Can Initials Affect Life Span?

By Janet Mcconnaughey, Associated Press Writer
Copyright 1998 The Associated Press
March 28, 1998


NEW ORLEANS (AP) -- Maybe names really WILL hurt you. People with initials such as ACE or GOD are likely to live longer than those whose names spell out words like APE, DUD, RAT or PIG, a study suggests.

The study, conducted by researchers from the University of California at San Diego, looked at 27 years' worth of California death certificates.

People with monograms such as JOY or WOW had a better chance of living longer -- and were less likely to commit suicide or die in an accident -- than those with neutral or meaningless initials such as JAY or WLW, or those named, say, BUM or UGH, said psychologist Nicholas Christenfeld.

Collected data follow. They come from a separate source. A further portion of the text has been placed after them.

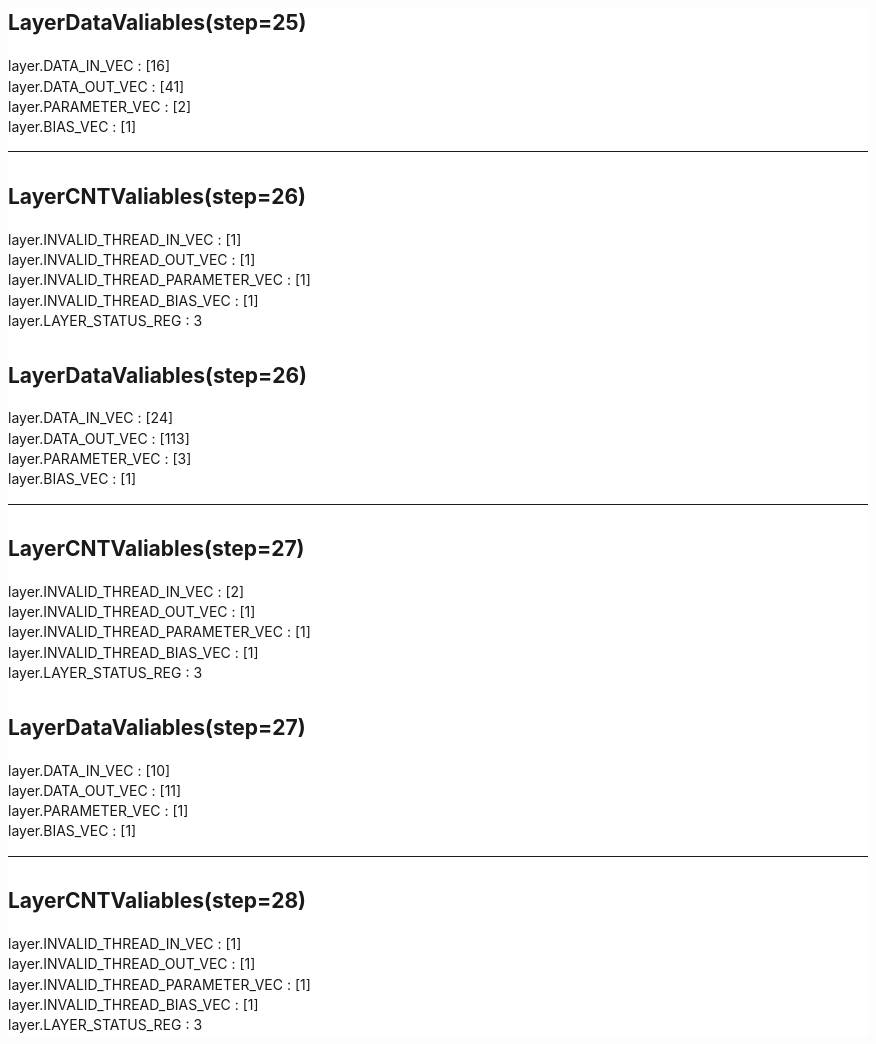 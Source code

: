 ## LayerDataValiables(step=25)  

layer.DATA_IN_VEC : [16]  
layer.DATA_OUT_VEC : [41]  
layer.PARAMETER_VEC : [2]  
layer.BIAS_VEC : [1]  

***

## LayerCNTValiables(step=26)  

layer.INVALID_THREAD_IN_VEC : [1]  
layer.INVALID_THREAD_OUT_VEC : [1]  
layer.INVALID_THREAD_PARAMETER_VEC : [1]  
layer.INVALID_THREAD_BIAS_VEC : [1]  
layer.LAYER_STATUS_REG : 3  

## LayerDataValiables(step=26)  

layer.DATA_IN_VEC : [24]  
layer.DATA_OUT_VEC : [113]  
layer.PARAMETER_VEC : [3]  
layer.BIAS_VEC : [1]  

***

## LayerCNTValiables(step=27)  

layer.INVALID_THREAD_IN_VEC : [2]  
layer.INVALID_THREAD_OUT_VEC : [1]  
layer.INVALID_THREAD_PARAMETER_VEC : [1]  
layer.INVALID_THREAD_BIAS_VEC : [1]  
layer.LAYER_STATUS_REG : 3  

## LayerDataValiables(step=27)  

layer.DATA_IN_VEC : [10]  
layer.DATA_OUT_VEC : [11]  
layer.PARAMETER_VEC : [1]  
layer.BIAS_VEC : [1]  

***

## LayerCNTValiables(step=28)  

layer.INVALID_THREAD_IN_VEC : [1]  
layer.INVALID_THREAD_OUT_VEC : [1]  
layer.INVALID_THREAD_PARAMETER_VEC : [1]  
layer.INVALID_THREAD_BIAS_VEC : [1]  
layer.LAYER_STATUS_REG : 3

He presented his findings Friday at a meeting in New Orleans of the Society of Behavioral Medicine.

"The argument is that there's some psychological symbolic factor that can exert its impact cumulatively over the years. You get teased at school, wonder what your parents thought of you -- maybe fate is out to get you -- but at every stage it's a little tiny depressant to be called PIG, or a little tiny boost to your esteem to be called ACE or WOW," he said in an interview. "All we can do is look at the final outcome."

The findings do seem to support the idea that liking your name and liking yourself may be linked, and that parents should be sensitive when naming children, said Penelope Wasson Dralle, a professor in LSU Medical Center's psychiatry department.

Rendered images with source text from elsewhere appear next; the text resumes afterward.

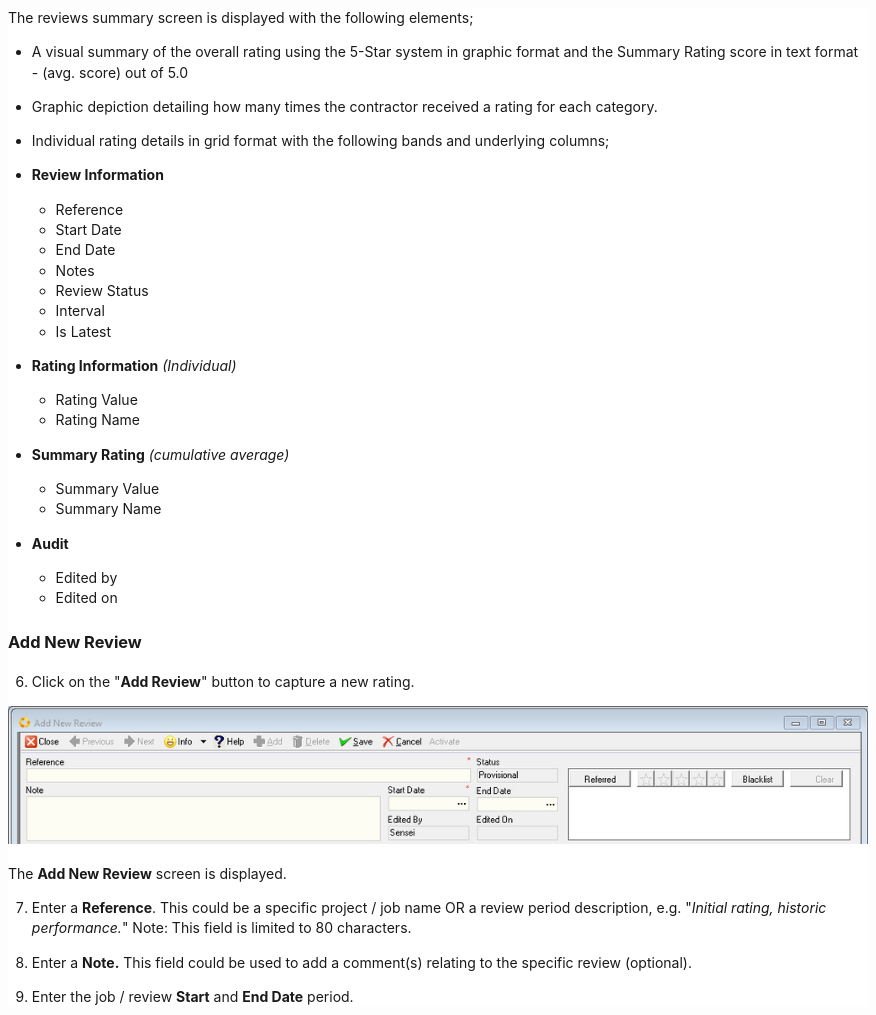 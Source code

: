 The reviews summary screen is displayed with the following elements;  

-   A visual summary of the overall rating using the 5-Star system in
    graphic format and the Summary Rating score in text format - (avg.
    score) out of 5.0  

-   Graphic depiction detailing how many times the contractor received a
    rating for each category.  

-   Individual rating details in grid format with the following bands
    and underlying columns;  

-   **Review Information**
    -   Reference
    -   Start Date
    -   End Date
    -   Notes
    -   Review Status
    -   Interval
    -   Is Latest

-   **Rating Information** *(Individual)*
    -   Rating Value
    -   Rating Name

-   **Summary Rating** *(cumulative average)*
    -   Summary Value
    -   Summary Name

-   **Audit**
    -   Edited by
    -   Edited on

### Add New Review  

6.  Click on the "**Add Review**" button to capture a new rating.

![](../static/img/docs/RRS-001/image15.jpg)  

The **Add New Review** screen is displayed.  

7.  Enter a **Reference**. This could be a specific project / job name
    OR a review period description, e.g. "*Initial rating, historic
    performance.*" Note: This field is limited to 80 characters.  

8.  Enter a **Note.** This field could be used to add a comment(s)
    relating to the specific review (optional).  

9.  Enter the job / review **Start** and **End Date** period.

"If people tend to look at your name and look up at you and laugh, you're sort of at a disadvantage," she said. But, she warned, the study "really doesn't give us any cause and effects."

The study looked at the 5 million or so people who died in California from 1969 through 1997.

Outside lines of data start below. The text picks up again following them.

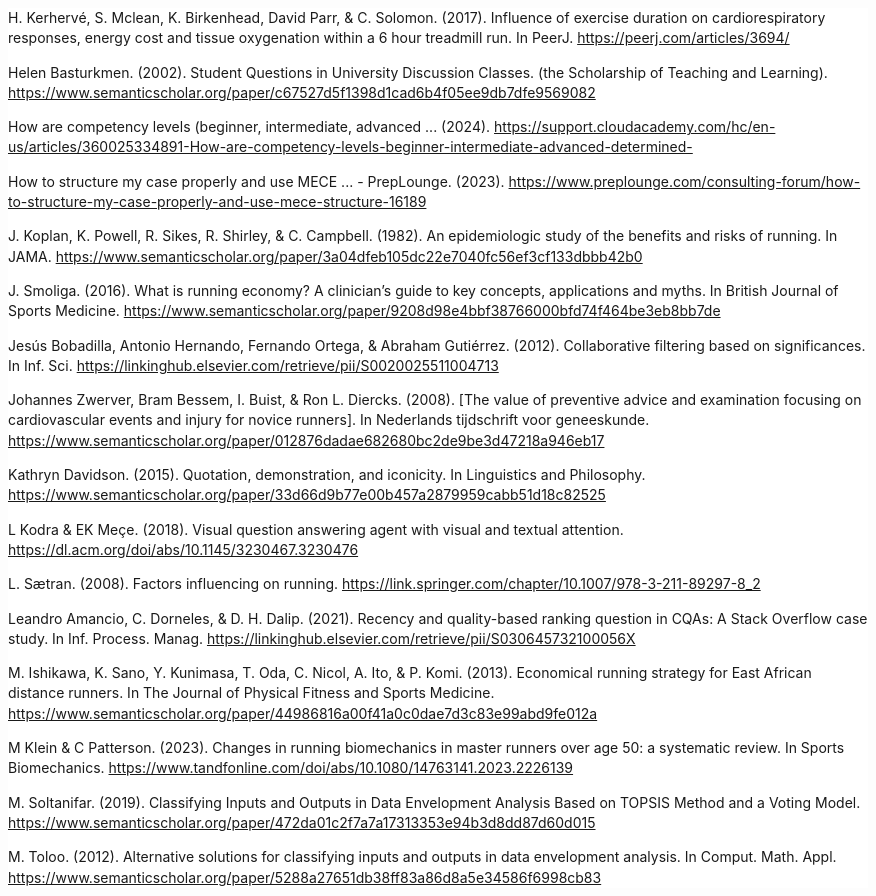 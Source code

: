H. Kerhervé, S. Mclean, K. Birkenhead, David Parr, & C. Solomon. (2017). Influence of exercise duration on cardiorespiratory responses, energy cost and tissue oxygenation within a 6 hour treadmill run. In PeerJ. https://peerj.com/articles/3694/

Helen Basturkmen. (2002). Student Questions in University Discussion Classes. (the Scholarship of Teaching and Learning). https://www.semanticscholar.org/paper/c67527d5f1398d1cad6b4f05ee9db7dfe9569082

How are competency levels (beginner, intermediate, advanced ... (2024). https://support.cloudacademy.com/hc/en-us/articles/360025334891-How-are-competency-levels-beginner-intermediate-advanced-determined-

How to structure my case properly and use MECE ... - PrepLounge. (2023). https://www.preplounge.com/consulting-forum/how-to-structure-my-case-properly-and-use-mece-structure-16189

J. Koplan, K. Powell, R. Sikes, R. Shirley, & C. Campbell. (1982). An epidemiologic study of the benefits and risks of running. In JAMA. https://www.semanticscholar.org/paper/3a04dfeb105dc22e7040fc56ef3cf133dbbb42b0

J. Smoliga. (2016). What is running economy? A clinician’s guide to key concepts, applications and myths. In British Journal of Sports Medicine. https://www.semanticscholar.org/paper/9208d98e4bbf38766000bfd74f464be3eb8bb7de

Jesús Bobadilla, Antonio Hernando, Fernando Ortega, & Abraham Gutiérrez. (2012). Collaborative filtering based on significances. In Inf. Sci. https://linkinghub.elsevier.com/retrieve/pii/S0020025511004713

Johannes Zwerver, Bram Bessem, I. Buist, & Ron L. Diercks. (2008). [The value of preventive advice and examination focusing on cardiovascular events and injury for novice runners]. In Nederlands tijdschrift voor geneeskunde. https://www.semanticscholar.org/paper/012876dadae682680bc2de9be3d47218a946eb17

Kathryn Davidson. (2015). Quotation, demonstration, and iconicity. In Linguistics and Philosophy. https://www.semanticscholar.org/paper/33d66d9b77e00b457a2879959cabb51d18c82525

L Kodra & EK Meçe. (2018). Visual question answering agent with visual and textual attention. https://dl.acm.org/doi/abs/10.1145/3230467.3230476

L. Sætran. (2008). Factors influencing on running. https://link.springer.com/chapter/10.1007/978-3-211-89297-8_2

Leandro Amancio, C. Dorneles, & D. H. Dalip. (2021). Recency and quality-based ranking question in CQAs: A Stack Overflow case study. In Inf. Process. Manag. https://linkinghub.elsevier.com/retrieve/pii/S030645732100056X

M. Ishikawa, K. Sano, Y. Kunimasa, T. Oda, C. Nicol, A. Ito, & P. Komi. (2013). Economical running strategy for East African distance runners. In The Journal of Physical Fitness and Sports Medicine. https://www.semanticscholar.org/paper/44986816a00f41a0c0dae7d3c83e99abd9fe012a

M Klein & C Patterson. (2023). Changes in running biomechanics in master runners over age 50: a systematic review. In Sports Biomechanics. https://www.tandfonline.com/doi/abs/10.1080/14763141.2023.2226139

M. Soltanifar. (2019). Classifying Inputs and Outputs in Data Envelopment Analysis Based on TOPSIS Method and a Voting Model. https://www.semanticscholar.org/paper/472da01c2f7a7a17313353e94b3d8dd87d60d015

M. Toloo. (2012). Alternative solutions for classifying inputs and outputs in data envelopment analysis. In Comput. Math. Appl. https://www.semanticscholar.org/paper/5288a27651db38ff83a86d8a5e34586f6998cb83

Concentrating on men because marriage generally doesn't change their initials, the researchers found 2,287 men with initials that were deemed plainly negative, such as ILL or DED. An additional 1,200 spelled or came close to words considered indisputably positive: WIN and VIP, for example.

The researchers found 11 "good" sets of initials and 19 "bad" ones.

"Neutral" words and those that had both bad and good meanings were tossed from the list. So DAM and WET didn't make it. Nor did RAY and SUN.

All in all, men with WINning initials lived 4.48 years longer than a control group of people with neutral or ambiguous monograms, while DUDs, ASSes and such died an average of 2.8 years earlier than a control group.

The researchers did not compare the good and bad groups directly, instead comparing each to separate control groups.

Six suicides were reported among the 1,200 men in the good group, vs. 79 among the 2,287 men in the bad group. That works out to half a percent vs. 3.5 percent. There were 31 accidental deaths -- 2.5 percent -- in the good group vs. 138, or 6 percent, in the bad group.

"The notion being that accidents aren't really accidents -- whether deliberate or not, if you think less of yourself, you may be more likely to drive your car into a bridge abutment," Christenfeld said.